Now, some dozen years out, the odds on the game remain stacked heavily in favor of the issuer and against the lowly common shareholder. Consider the process where the issuer hires and pays the consultant to provide a product to his liking and will subsequently reward that contractor with yet more work. Where, within this system, is there any inherent need to ensure integrity. The 43-101 legislation conferred that responsibility on a new class of professional – the P.Geo, complete with a full disciplinary and punitive process which requires that professionals call one another to account. But no, it has never occurred. Even where the most blatant examples of misuse we find scant evidence of any sort of fine, punishment or consequence for the production of an inferior product.
Yours truly duly sat the exams, earned the P.Geo designation was awarded a qualified persons official stamp and soon afterward realized the folly of the club, its members and the entire process. In time I abandoned the club altogether as it served no useful purpose. Over the ensuing period I’ve been witness to more sophisticated forms of 43-101 trickery, which in your author’s experience, is the natural evolution of graft and corruption the world over. To wit, our modern western world is as corrupt a place as you can find but it is now veiled in such a manner as to appear legitimate and of no consequence to the commoner (retail investor).

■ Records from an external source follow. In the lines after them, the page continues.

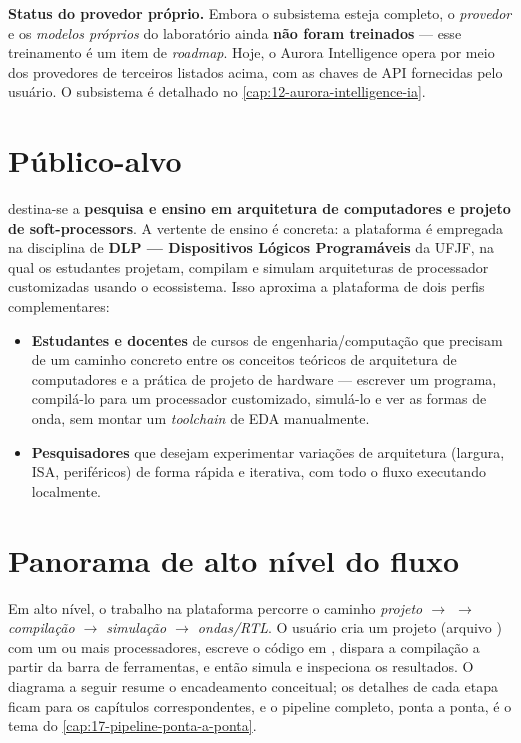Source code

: \begin{nota}
\textbf{Status do provedor próprio.} Embora o subsistema esteja completo, o
\emph{provedor} e os \emph{modelos próprios} do laboratório ainda \textbf{não
foram treinados} --- esse treinamento é um item de \emph{roadmap}. Hoje, o
Aurora Intelligence opera por meio dos provedores de terceiros listados acima,
com as chaves de API fornecidas pelo usuário. O subsistema é detalhado no
\autoref{cap:12-aurora-intelligence-ia}.
\end{nota}

\section{Público-alvo}
\label{sec:01-publico}

 destina-se a \textbf{pesquisa e ensino em arquitetura de
computadores e projeto de soft-processors}. A vertente de ensino é concreta: a
plataforma é empregada na disciplina de \textbf{DLP --- Dispositivos Lógicos
Programáveis} da UFJF, na qual os estudantes projetam, compilam e simulam
arquiteturas de processador customizadas usando o ecossistema. Isso aproxima a
plataforma de dois perfis complementares:

\begin{itemize}
  \item \textbf{Estudantes e docentes} de cursos de engenharia/computação que
        precisam de um caminho concreto entre os conceitos teóricos de
        arquitetura de computadores e a prática de projeto de hardware ---
        escrever um programa, compilá-lo para um processador customizado,
        simulá-lo e ver as formas de onda, sem montar um \emph{toolchain} de
        EDA manualmente.
  \item \textbf{Pesquisadores} que desejam experimentar variações de
        arquitetura (largura, ISA, periféricos) de forma rápida e iterativa,
        com todo o fluxo executando localmente.
\end{itemize}

\section{Panorama de alto nível do fluxo}
\label{sec:01-fluxo}

Em alto nível, o trabalho na plataforma percorre o caminho \emph{projeto $\to$
\cmm{} $\to$ compilação $\to$ simulação $\to$ ondas/RTL}. O usuário cria um
projeto (arquivo ) com um ou mais processadores, escreve o código em
\cmm{}, dispara a compilação a partir da barra de ferramentas, e então simula e
inspeciona os resultados. O diagrama a seguir resume o encadeamento conceitual;
os detalhes de cada etapa ficam para os capítulos correspondentes, e o pipeline
completo, ponta a ponta, é o tema do \autoref{cap:17-pipeline-ponta-a-ponta}.

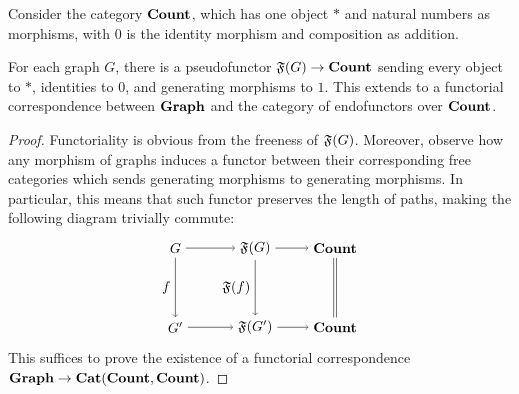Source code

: %
%
\begingroup
\def\thetheoremUnified{\ref{thm: path functor}}
\begin{lemma}
  Consider the category $\textbf{Count}$, which has one object $*$ and 
  natural numbers as morphisms, with $0$ is the identity morphism 
  and composition as addition. 

  For each graph $G$, there is a pseudofunctor $\mathfrak{F}(G) \to \textbf{Count}$ sending 
  every object to  $*$, identities to $0$, and generating morphisms to $1$.
  This extends to a functorial correspondence between $\textbf{Graph}$ and the 
  category of endofunctors over $\textbf{Count}$.
\end{lemma}
\addtocounter{theoremUnified}{-1}
\endgroup
\begin{proof}
  Functoriality is obvious from the freeness of $\mathfrak{F}(G)$.
  Moreover, observe how any morphism of graphs induces a functor between 
  their corresponding free categories which sends generating morphisms 
  to generating morphisms. In particular, this means that such 
  functor preserves the length of paths, making the following diagram 
  trivially commute:
  \begin{equation*}
    \begin{tikzpicture}
      \node (G') at (-2,0) {$G'$}; 
      \node (G) at (-2,2) {$G$};
      \node (FG') at (0,0) {$\Free{G'}$}; 
      \node (FG) at (0,2) {$\Free{G}$};
      \node (Count') at (2,0) {$\Count$};
      \node (Count) at (2,2) {$\Count$};
      \draw[->] (G) -- node[left] {$f$} (G');
      \draw[->] (G) -- (FG);
      \draw[->] (G') -- (FG');
      \draw[->] (FG) -- node[left] {$\Free{f}$} (FG');
      \draw[->] (FG) -- (Count);
      \draw[->] (FG') -- (Count');
      \draw[transform canvas={xshift=-1pt}, -] (Count) -- (Count');
      \draw[transform canvas={xshift=1pt}, -] (Count) -- (Count');
    \end{tikzpicture}
  \end{equation*}
  This suffices to prove the existence of a functorial correspondence $\textbf{Graph} \to \textbf{Cat}(\textbf{Count}, \textbf{Count})$.
\end{proof}
%
%
\begingroup
\def\thetheoremUnified{\ref{thm: graph functor}}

Meanwhile, back to the matter at hand, documents of all types must be looked on with skepticism and disbelief. Financial statements still provide the best measure of the health of a business, but footnotes need to be read with care. Reserves and resources, whether 43-101 or not, need to be examined wherever we can, however it is my view that it comes down to our awareness of the quality of those people managing and governing the business that best differentiates the best from the worst.

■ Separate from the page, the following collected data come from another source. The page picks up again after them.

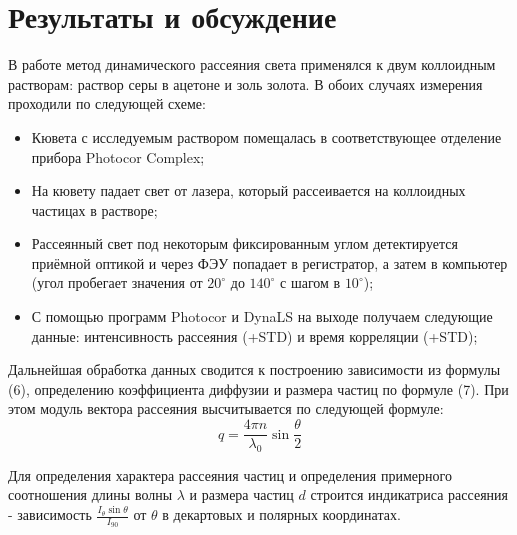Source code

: \documentclass{article}
\begin{document}
\section{Результаты и обсуждение}\;
\par В работе метод динамического рассеяния света применялся к двум коллоидным растворам: раствор серы в ацетоне и золь золота. В обоих случаях измерения проходили по следующей схеме:
\begin{itemize}
    \item Кювета с исследуемым раствором помещалась в соответствующее отделение прибора Photocor Complex;
    \item На кювету падает свет от лазера, который рассеивается на коллоидных частицах в растворе;
    \item Рассеянный свет под некоторым фиксированным углом детектируется приёмной оптикой и через ФЭУ попадает в регистратор, а затем в компьютер (угол пробегает значения от $20^{\circ}$ до $140^{\circ}$ с шагом в $10^{\circ}$);
    \item С помощью программ Photocor и DynaLS на выходе получаем следующие данные: интенсивность рассеяния (+STD) и время корреляции (+STD);
\end{itemize}
\par Дальнейшая обработка данных сводится к построению зависимости из формулы (6), определению коэффициента диффузии и размера частиц по формуле (7). При этом модуль вектора рассеяния высчитывается по следующей формуле:
$$q = \frac{4\pi n}{\lambda_0}\sin{\frac{\theta}{2}}$$
\par Для определения характера рассеяния частиц и определения примерного соотношения длины волны $\lambda$ и размера частиц $d$ строится индикатриса рассеяния - зависимость $\frac{I_{\theta}\sin{\theta}}{I_{90}}$ от $\theta$ в декартовых и полярных координатах.
\end{document}
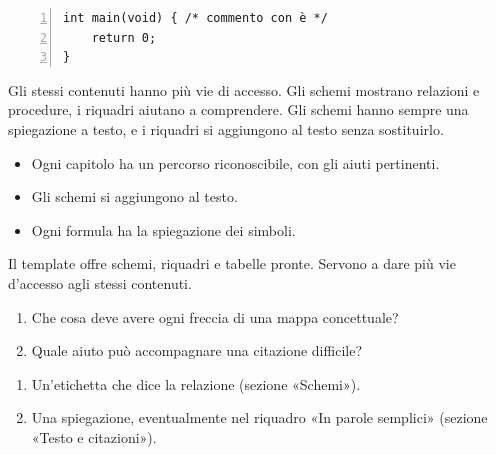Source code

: \begin{lstlisting}[numbers=left]
int main(void) { /* commento con è */
    return 0;
}
\end{lstlisting}

\begin{mappafine}
\centering
{}
\end{mappafine}

Gli stessi contenuti hanno più vie di accesso. Gli schemi mostrano relazioni e procedure, i riquadri aiutano a comprendere. Gli schemi hanno sempre una spiegazione a testo, e i riquadri si aggiungono al testo senza sostituirlo.

\begin{daricordare}
\begin{itemize}
\item Ogni capitolo ha un percorso riconoscibile, con gli aiuti pertinenti.
\item Gli schemi si aggiungono al testo.
\item Ogni formula ha la spiegazione dei simboli.
\end{itemize}
\end{daricordare}

\begin{insintesi}
Il template offre schemi, riquadri e tabelle pronte. Servono a dare più vie d'accesso agli stessi contenuti.
\end{insintesi}

\begin{ripasso}
\begin{enumerate}
\item Che cosa deve avere ogni freccia di una mappa concettuale?
\item Quale aiuto può accompagnare una citazione difficile?
\end{enumerate}
\end{ripasso}

\begin{risposte}
\begin{enumerate}
\item Un'etichetta che dice la relazione (sezione «Schemi»).
\item Una spiegazione, eventualmente nel riquadro «In parole semplici» (sezione «Testo e citazioni»).
\end{enumerate}
\end{risposte}
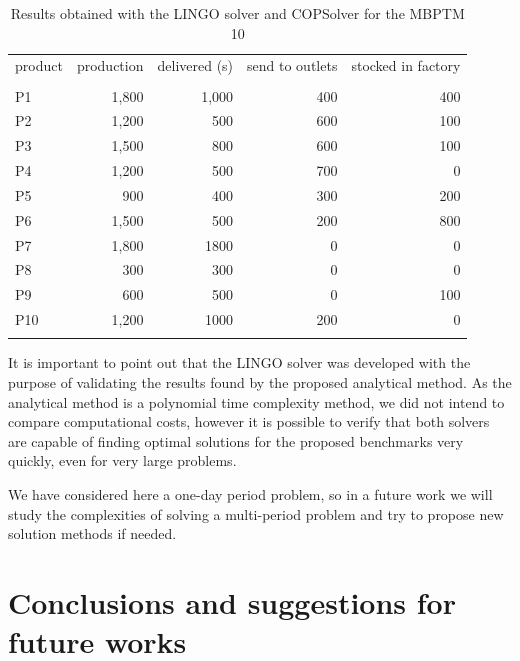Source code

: \documentclass[authoryear,manuscript,12pt]{elsarticle}
\begin{document}
\begin{table}[h]
\begin{center}
\begin{footnotesize}
\begin{tabular}[c]{l r r r r}
product & production & delivered (s) & send to outlets & stocked in factory \\
\cline {1-5} \\
P1 & 1,800 & 1,000 & 400 & 400 \\
P2 & 1,200 & 500 & 600 & 100 \\
P3 & 1,500 & 800 & 600 & 100 \\
P4 & 1,200 & 500 & 700 & 0 \\
P5 & 900 & 400 & 300 & 200 \\
P6 & 1,500 & 500 & 200 & 800 \\
P7 & 1,800 & 1800 & 0 & 0 \\
P8 & 300 & 300 & 0 & 0 \\
P9 & 600 & 500 & 0 & 100 \\
P10 & 1,200 & 1000 & 200 & 0 \\
\cline {1-5} \\
\end{tabular}
\caption{Results obtained with the LINGO solver and COPSolver for the MBPTM 10}
\label{tab:compResultsMBPTMP3}
\end{footnotesize}
\end{center}
\end{table}

It is important to point out that the LINGO solver was developed with the purpose of validating the results found by the proposed analytical method. As the analytical method is a polynomial time complexity method, we did not intend to compare computational costs, however it is possible to verify that both solvers are capable of finding optimal solutions for the proposed benchmarks very quickly, even for very large problems.

We have considered here a one-day period problem, so in a future work we will study the complexities of solving a multi-period problem and try to propose new solution methods if needed. 

\section{Conclusions and suggestions for future works}
\label{sec:conclusions}
\end{document}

It’s a privilege to see that kind of thing turn up in one’s mailbox, quite brilliant.
In the last dozen years, the rules of 43-101 have been turned on their head and offer no sort of protection to anyone, because they can be used for good by good people and for bad by bad people. Any system that allows Aurcana to state that it has 115m ounces of silver in a specific bunch of rocks, then just two years afterwards say that there’s just 10% of that number in the same rocks under the same classification, then suffer no sort of penalty or sanction afterwards, is the epitome of dysfunctional. It is, in a single word, worthless.
What isn’t worthless is good people doing good honest work, that hasn’t changed, but the label at the top of reports that says “43- 101” no longer means anything. We’re back to the pre-Bre-X days when diligent work by peer-respected individuals counted for everything and when slipshod work could be thrown into the same piles and promoted as legitimate by scamsters, hucksters and purveyors of dreams. The main problem with 43-101 today is that it still has a sense of gravitas, it’s still considered a solid and reliable benchmark not just by us retail grunts at the bottom of the food chain, but by fund managers, brokerages, geologists, engineers, CEOs, merchant bankers and even the third party compilers who make their money from supplying the work that goes into the reports.
The CIM 43-101 system is broken, the Aurcana case proves that without a shadow of a doubt. And as with all broken items, they’re either fixed, replaced or totally ignored.